* [TASK INSTRUCTIONS]: Within these entries, which lines include the string "section"? Copy each one.

* [EXTRACTED MATERIAL]:
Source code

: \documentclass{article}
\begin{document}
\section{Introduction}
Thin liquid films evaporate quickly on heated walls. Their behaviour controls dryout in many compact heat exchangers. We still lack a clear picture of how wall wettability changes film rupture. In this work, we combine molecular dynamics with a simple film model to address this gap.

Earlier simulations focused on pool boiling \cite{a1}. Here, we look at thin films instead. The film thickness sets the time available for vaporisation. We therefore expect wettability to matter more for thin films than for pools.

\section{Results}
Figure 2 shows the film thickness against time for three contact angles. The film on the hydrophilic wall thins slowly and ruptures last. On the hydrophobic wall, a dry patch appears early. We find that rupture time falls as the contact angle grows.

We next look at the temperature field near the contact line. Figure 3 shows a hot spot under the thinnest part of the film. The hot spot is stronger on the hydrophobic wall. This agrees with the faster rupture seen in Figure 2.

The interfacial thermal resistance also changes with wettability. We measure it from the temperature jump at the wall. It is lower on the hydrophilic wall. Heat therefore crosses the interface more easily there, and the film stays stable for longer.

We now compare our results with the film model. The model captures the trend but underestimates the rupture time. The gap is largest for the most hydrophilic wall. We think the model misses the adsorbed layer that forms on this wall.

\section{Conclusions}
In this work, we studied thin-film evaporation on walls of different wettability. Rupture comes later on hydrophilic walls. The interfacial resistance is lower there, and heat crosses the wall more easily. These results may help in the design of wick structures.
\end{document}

* [ANSWER TO THIS PROBLEM]:
\section{Introduction}
\section{Results}
\section{Conclusions}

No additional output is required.